**Directions:** Look at every line below and count those containing "written". Answer with the number only.

**Data shown:**
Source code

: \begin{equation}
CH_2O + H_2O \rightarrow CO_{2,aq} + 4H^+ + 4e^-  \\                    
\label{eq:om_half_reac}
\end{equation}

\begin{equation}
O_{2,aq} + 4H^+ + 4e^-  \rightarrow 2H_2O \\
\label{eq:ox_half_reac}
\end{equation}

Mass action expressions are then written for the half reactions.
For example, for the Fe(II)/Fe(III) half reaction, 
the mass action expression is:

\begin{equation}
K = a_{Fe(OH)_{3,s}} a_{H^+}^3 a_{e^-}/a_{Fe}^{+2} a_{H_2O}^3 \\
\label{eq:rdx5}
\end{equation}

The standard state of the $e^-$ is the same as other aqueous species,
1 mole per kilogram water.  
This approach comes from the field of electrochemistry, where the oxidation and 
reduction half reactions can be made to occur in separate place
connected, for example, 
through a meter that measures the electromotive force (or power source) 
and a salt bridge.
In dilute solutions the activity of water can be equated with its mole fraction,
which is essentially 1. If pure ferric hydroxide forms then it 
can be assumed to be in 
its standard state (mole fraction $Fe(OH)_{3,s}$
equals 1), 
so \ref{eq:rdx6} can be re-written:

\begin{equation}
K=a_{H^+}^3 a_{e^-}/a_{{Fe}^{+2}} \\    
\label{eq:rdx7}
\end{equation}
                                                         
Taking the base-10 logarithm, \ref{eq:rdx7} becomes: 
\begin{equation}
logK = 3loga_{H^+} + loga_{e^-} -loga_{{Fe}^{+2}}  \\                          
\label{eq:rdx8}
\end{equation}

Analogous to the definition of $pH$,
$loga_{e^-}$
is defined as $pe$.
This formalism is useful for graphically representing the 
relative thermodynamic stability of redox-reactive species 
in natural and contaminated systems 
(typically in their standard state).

**Answer for this exercise:** 2